## Data excerpts
-*-*-

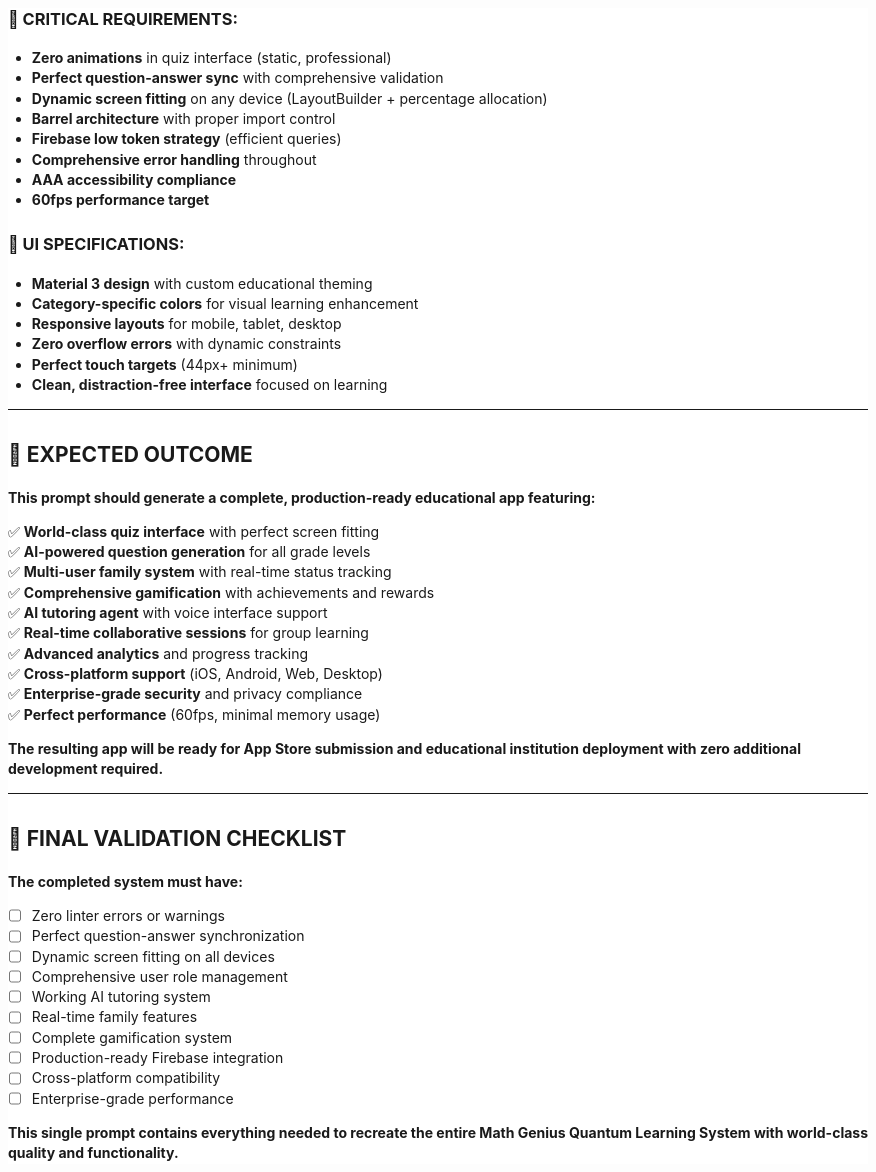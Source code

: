 ### **🔧 CRITICAL REQUIREMENTS:**
- **Zero animations** in quiz interface (static, professional)
- **Perfect question-answer sync** with comprehensive validation
- **Dynamic screen fitting** on any device (LayoutBuilder + percentage allocation)
- **Barrel architecture** with proper import control
- **Firebase low token strategy** (efficient queries)
- **Comprehensive error handling** throughout
- **AAA accessibility compliance**
- **60fps performance target**

### **🎨 UI SPECIFICATIONS:**
- **Material 3 design** with custom educational theming
- **Category-specific colors** for visual learning enhancement
- **Responsive layouts** for mobile, tablet, desktop
- **Zero overflow errors** with dynamic constraints
- **Perfect touch targets** (44px+ minimum)
- **Clean, distraction-free interface** focused on learning

---

## 🚀 **EXPECTED OUTCOME**

**This prompt should generate a complete, production-ready educational app featuring:**

✅ **World-class quiz interface** with perfect screen fitting  
✅ **AI-powered question generation** for all grade levels  
✅ **Multi-user family system** with real-time status tracking  
✅ **Comprehensive gamification** with achievements and rewards  
✅ **AI tutoring agent** with voice interface support  
✅ **Real-time collaborative sessions** for group learning  
✅ **Advanced analytics** and progress tracking  
✅ **Cross-platform support** (iOS, Android, Web, Desktop)  
✅ **Enterprise-grade security** and privacy compliance  
✅ **Perfect performance** (60fps, minimal memory usage)  

**The resulting app will be ready for App Store submission and educational institution deployment with zero additional development required.**

---

## 🎯 **FINAL VALIDATION CHECKLIST**

**The completed system must have:**
- [ ] Zero linter errors or warnings
- [ ] Perfect question-answer synchronization
- [ ] Dynamic screen fitting on all devices
- [ ] Comprehensive user role management
- [ ] Working AI tutoring system
- [ ] Real-time family features
- [ ] Complete gamification system
- [ ] Production-ready Firebase integration
- [ ] Cross-platform compatibility
- [ ] Enterprise-grade performance

**This single prompt contains everything needed to recreate the entire Math Genius Quantum Learning System with world-class quality and functionality.**
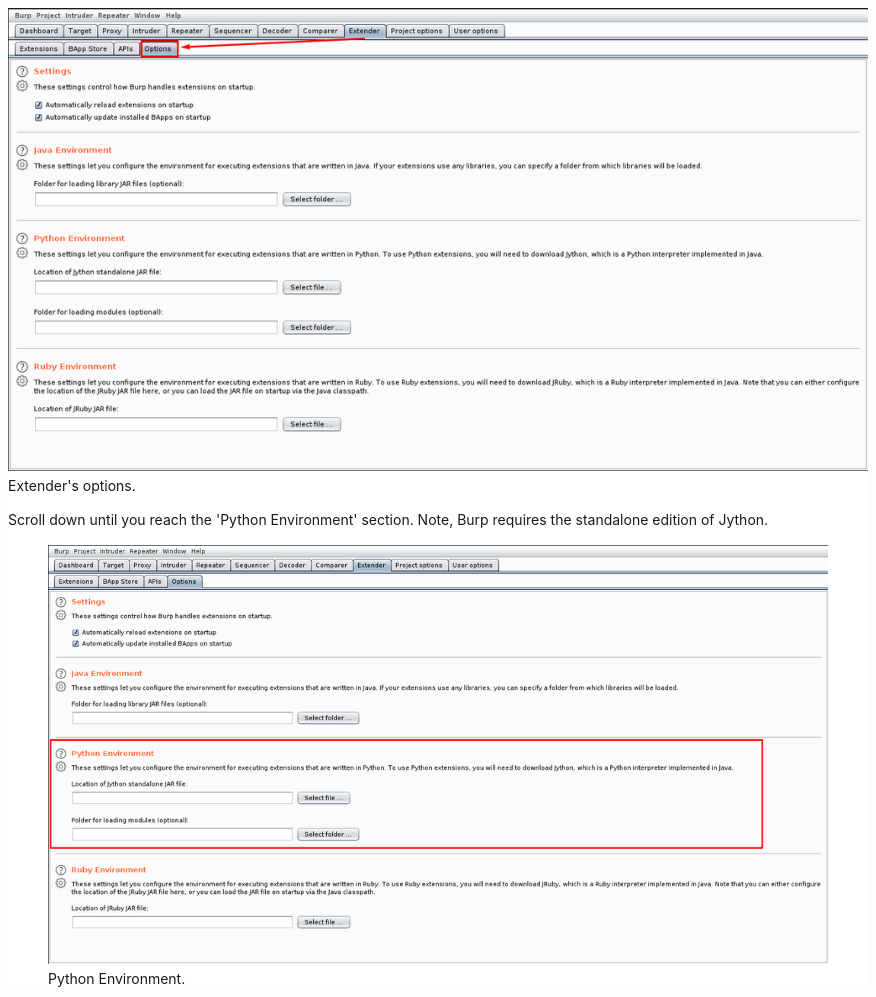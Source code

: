 <center><a href="ext.png"><img src="ext.png" /></a></center>
<figcaption>Extender's options.</figcaption>
</figure>

Scroll down until you reach the 'Python Environment' section. Note, Burp requires the standalone edition of Jython.
<figure>
<center><a href="py.png"><img src="py.png" /></a></center>
<figcaption>Python Environment.</figcaption>
</figure>
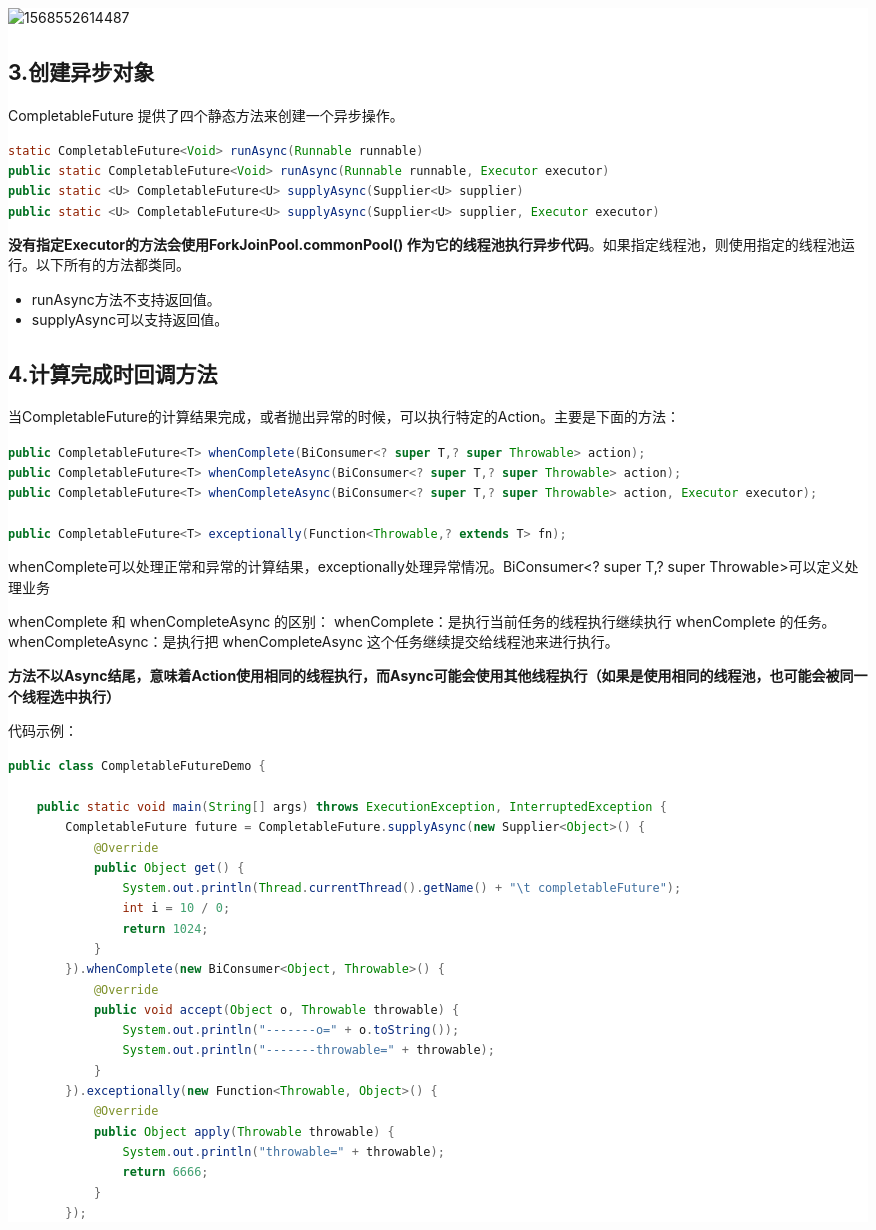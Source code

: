 ![1568552614487](assets/1568552614487.png)



## 3.创建异步对象

CompletableFuture 提供了四个静态方法来创建一个异步操作。

```java
static CompletableFuture<Void> runAsync(Runnable runnable)
public static CompletableFuture<Void> runAsync(Runnable runnable, Executor executor)
public static <U> CompletableFuture<U> supplyAsync(Supplier<U> supplier)
public static <U> CompletableFuture<U> supplyAsync(Supplier<U> supplier, Executor executor)
```

**没有指定Executor的方法会使用ForkJoinPool.commonPool() 作为它的线程池执行异步代码**。如果指定线程池，则使用指定的线程池运行。以下所有的方法都类同。

- runAsync方法不支持返回值。
- supplyAsync可以支持返回值。



## 4.计算完成时回调方法

当CompletableFuture的计算结果完成，或者抛出异常的时候，可以执行特定的Action。主要是下面的方法：

```java
public CompletableFuture<T> whenComplete(BiConsumer<? super T,? super Throwable> action);
public CompletableFuture<T> whenCompleteAsync(BiConsumer<? super T,? super Throwable> action);
public CompletableFuture<T> whenCompleteAsync(BiConsumer<? super T,? super Throwable> action, Executor executor);

public CompletableFuture<T> exceptionally(Function<Throwable,? extends T> fn);
```

whenComplete可以处理正常和异常的计算结果，exceptionally处理异常情况。BiConsumer<? super T,? super Throwable>可以定义处理业务

whenComplete 和 whenCompleteAsync 的区别：
		whenComplete：是执行当前任务的线程执行继续执行 whenComplete 的任务。
		whenCompleteAsync：是执行把 whenCompleteAsync 这个任务继续提交给线程池来进行执行。

**方法不以Async结尾，意味着Action使用相同的线程执行，而Async可能会使用其他线程执行（如果是使用相同的线程池，也可能会被同一个线程选中执行）**

代码示例：

```java
public class CompletableFutureDemo {

    public static void main(String[] args) throws ExecutionException, InterruptedException {
        CompletableFuture future = CompletableFuture.supplyAsync(new Supplier<Object>() {
            @Override
            public Object get() {
                System.out.println(Thread.currentThread().getName() + "\t completableFuture");
                int i = 10 / 0;
                return 1024;
            }
        }).whenComplete(new BiConsumer<Object, Throwable>() {
            @Override
            public void accept(Object o, Throwable throwable) {
                System.out.println("-------o=" + o.toString());
                System.out.println("-------throwable=" + throwable);
            }
        }).exceptionally(new Function<Throwable, Object>() {
            @Override
            public Object apply(Throwable throwable) {
                System.out.println("throwable=" + throwable);
                return 6666;
            }
        });
```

-*-*-

## Assignment
Look above for the line with "- **Firebase low"; retype exactly that line, every line after it up to the line with "- [ ] Enterprise-grade performance", and that line too, nothing else.

## Expected output
- **Firebase low token strategy** (efficient queries)
- **Comprehensive error handling** throughout
- **AAA accessibility compliance**
- **60fps performance target**

### **🎨 UI SPECIFICATIONS:**
- **Material 3 design** with custom educational theming
- **Category-specific colors** for visual learning enhancement
- **Responsive layouts** for mobile, tablet, desktop
- **Zero overflow errors** with dynamic constraints
- **Perfect touch targets** (44px+ minimum)
- **Clean, distraction-free interface** focused on learning

---

## 🚀 **EXPECTED OUTCOME**

**This prompt should generate a complete, production-ready educational app featuring:**

✅ **World-class quiz interface** with perfect screen fitting  
✅ **AI-powered question generation** for all grade levels  
✅ **Multi-user family system** with real-time status tracking  
✅ **Comprehensive gamification** with achievements and rewards  
✅ **AI tutoring agent** with voice interface support  
✅ **Real-time collaborative sessions** for group learning  
✅ **Advanced analytics** and progress tracking  
✅ **Cross-platform support** (iOS, Android, Web, Desktop)  
✅ **Enterprise-grade security** and privacy compliance  
✅ **Perfect performance** (60fps, minimal memory usage)  

**The resulting app will be ready for App Store submission and educational institution deployment with zero additional development required.**

---

## 🎯 **FINAL VALIDATION CHECKLIST**

**The completed system must have:**
- [ ] Zero linter errors or warnings
- [ ] Perfect question-answer synchronization
- [ ] Dynamic screen fitting on all devices
- [ ] Comprehensive user role management
- [ ] Working AI tutoring system
- [ ] Real-time family features
- [ ] Complete gamification system
- [ ] Production-ready Firebase integration
- [ ] Cross-platform compatibility
- [ ] Enterprise-grade performance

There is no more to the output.